When a procedure is invoked, a currently allocated allocatable object that is an actual argument or 
a subobject of an actual argument associated with an INTENT(OUT) allocatable dummy argument 
is deallocated.

When a variable of derived type is deallocated, any ultimate component that is a allocatable and 
currently allocated is deallocated (as if by a DEALLOCATE statement).

   


The ALLOCATED intrinsic function may be used to determine whether a variable is currently 
allocated or has been deallocated.



In the following example:  

SUBROUTINE PROCESS 

  REAL, ALLOCATABLE :: TEMP(:) 

  REAL, ALLOCATABLE, SAVE :: X(:) 

  ... 

END SUBROUTINE PROCESS 

on return from subroutine PROCESS, the allocation status of X is preserved because X has the 
SAVE attribute.  TEMP does not have the SAVE attribute, so it will be deallocated.  On the 
next invocation of PROCESS, TEMP will have an allocation status of not currently allocated. 


	6.3.3.2  Deallocation of pointer targets  

If a pointer appears in a DEALLOCATE statement, its association status shall be defined.  
Deallocating a pointer that is disassociated or whose target was not created by an ALLOCATE 
statement causes an error condition in the DEALLOCATE statement.  If a pointer is currently 
associated with an allocatable entity, the pointer shall not be deallocated.  
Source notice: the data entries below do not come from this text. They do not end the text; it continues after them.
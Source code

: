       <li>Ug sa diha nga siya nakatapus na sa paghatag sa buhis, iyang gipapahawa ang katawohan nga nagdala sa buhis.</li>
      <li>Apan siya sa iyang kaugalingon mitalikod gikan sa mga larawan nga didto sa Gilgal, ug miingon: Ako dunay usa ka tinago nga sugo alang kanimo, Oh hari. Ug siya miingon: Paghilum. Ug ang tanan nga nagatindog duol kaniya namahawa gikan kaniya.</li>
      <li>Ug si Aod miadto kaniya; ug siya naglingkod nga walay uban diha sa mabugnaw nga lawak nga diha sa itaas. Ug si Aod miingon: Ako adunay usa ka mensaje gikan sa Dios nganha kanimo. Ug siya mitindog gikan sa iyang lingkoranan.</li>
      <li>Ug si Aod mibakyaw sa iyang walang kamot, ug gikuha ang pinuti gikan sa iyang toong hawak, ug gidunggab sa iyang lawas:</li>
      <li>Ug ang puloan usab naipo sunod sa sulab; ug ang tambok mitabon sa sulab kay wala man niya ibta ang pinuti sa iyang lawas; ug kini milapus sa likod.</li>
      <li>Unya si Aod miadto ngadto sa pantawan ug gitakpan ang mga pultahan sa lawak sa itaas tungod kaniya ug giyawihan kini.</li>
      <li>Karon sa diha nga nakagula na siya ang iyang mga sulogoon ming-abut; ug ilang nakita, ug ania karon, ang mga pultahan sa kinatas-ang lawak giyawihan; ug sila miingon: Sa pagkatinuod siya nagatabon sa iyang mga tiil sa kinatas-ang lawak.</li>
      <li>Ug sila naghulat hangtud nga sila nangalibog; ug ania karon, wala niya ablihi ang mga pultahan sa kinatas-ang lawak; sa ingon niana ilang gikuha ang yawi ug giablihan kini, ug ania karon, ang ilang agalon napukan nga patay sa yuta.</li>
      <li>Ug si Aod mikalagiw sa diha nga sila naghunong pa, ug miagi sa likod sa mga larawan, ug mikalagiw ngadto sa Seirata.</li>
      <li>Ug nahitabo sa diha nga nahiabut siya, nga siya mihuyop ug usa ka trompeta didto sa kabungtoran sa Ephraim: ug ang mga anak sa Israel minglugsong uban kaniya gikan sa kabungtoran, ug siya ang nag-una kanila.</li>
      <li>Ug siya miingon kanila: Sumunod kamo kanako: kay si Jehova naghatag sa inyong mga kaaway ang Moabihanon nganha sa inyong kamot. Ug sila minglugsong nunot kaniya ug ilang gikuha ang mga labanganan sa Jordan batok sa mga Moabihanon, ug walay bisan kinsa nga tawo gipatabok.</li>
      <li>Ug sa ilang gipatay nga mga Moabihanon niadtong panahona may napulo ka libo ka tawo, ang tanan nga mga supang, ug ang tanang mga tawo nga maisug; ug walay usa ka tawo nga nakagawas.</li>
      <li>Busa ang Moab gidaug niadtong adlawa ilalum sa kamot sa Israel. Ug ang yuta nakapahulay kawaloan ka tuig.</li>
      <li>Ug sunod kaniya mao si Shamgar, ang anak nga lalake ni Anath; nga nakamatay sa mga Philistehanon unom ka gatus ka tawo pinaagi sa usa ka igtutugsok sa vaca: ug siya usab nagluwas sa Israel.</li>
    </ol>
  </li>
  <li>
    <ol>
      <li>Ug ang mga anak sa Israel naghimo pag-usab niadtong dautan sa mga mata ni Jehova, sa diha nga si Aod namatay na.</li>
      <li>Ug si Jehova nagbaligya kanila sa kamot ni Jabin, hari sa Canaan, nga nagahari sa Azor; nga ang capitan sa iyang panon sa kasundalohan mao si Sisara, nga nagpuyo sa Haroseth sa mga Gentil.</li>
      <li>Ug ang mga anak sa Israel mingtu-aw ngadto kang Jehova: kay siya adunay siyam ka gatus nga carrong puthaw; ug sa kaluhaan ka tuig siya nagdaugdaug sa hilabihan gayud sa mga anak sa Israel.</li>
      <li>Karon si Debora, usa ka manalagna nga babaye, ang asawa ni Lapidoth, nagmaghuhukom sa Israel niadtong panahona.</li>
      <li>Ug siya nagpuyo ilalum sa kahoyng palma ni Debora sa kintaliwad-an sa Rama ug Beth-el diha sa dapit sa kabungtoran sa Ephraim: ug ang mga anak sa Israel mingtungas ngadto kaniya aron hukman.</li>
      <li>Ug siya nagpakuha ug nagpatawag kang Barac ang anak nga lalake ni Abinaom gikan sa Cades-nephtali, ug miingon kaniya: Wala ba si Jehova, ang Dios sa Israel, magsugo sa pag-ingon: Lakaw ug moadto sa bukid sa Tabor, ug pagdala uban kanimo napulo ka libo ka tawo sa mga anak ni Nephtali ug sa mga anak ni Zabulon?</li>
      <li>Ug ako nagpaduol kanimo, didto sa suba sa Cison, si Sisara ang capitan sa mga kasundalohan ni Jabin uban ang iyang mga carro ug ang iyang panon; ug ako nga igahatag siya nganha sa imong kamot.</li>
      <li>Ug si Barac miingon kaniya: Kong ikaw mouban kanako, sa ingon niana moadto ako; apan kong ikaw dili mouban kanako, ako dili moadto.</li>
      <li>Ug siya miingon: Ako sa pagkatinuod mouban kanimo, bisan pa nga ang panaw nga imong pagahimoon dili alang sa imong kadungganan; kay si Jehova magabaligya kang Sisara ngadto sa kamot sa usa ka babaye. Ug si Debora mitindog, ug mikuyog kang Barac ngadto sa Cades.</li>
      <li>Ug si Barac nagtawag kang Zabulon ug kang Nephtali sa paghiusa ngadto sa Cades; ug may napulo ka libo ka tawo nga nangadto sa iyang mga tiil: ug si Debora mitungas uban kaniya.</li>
A pointer that is not currently associated with the whole of an allocated target object shall not be 
deallocated.  If a pointer is currently associated with a portion (2.4.3.1) of a target object that is 
independent of any other portion of the target object, it shall not be deallocated.  Deallocating a 
pointer target causes the pointer association status of any other pointer that is associated with the 
target or a portion of the target to become undefined.

When the execution of a procedure is terminated by execution of a RETURN or END statement, the 
pointer association status of a pointer declared or accessed in the subprogram that defines the 
procedure becomes undefined unless it is one of the following:

(1)	A pointer with the SAVE attribute,

(2)	A pointer in blank common,

(3)	A pointer in a named common block that appears in at least one other scoping unit 
that is currently in execution,

(4)	A pointer declared in the scoping unit of a module if the module also is accessed by 
another scoping unit that is currently in execution,

(5)	A pointer accessed by host association, or

(6)	A pointer that is the return value of a function declared to have the POINTER 
attribute.

When a pointer target becomes undefined by execution of a RETURN or END statement, the 
pointer association status (14.6.2.1) becomes undefined.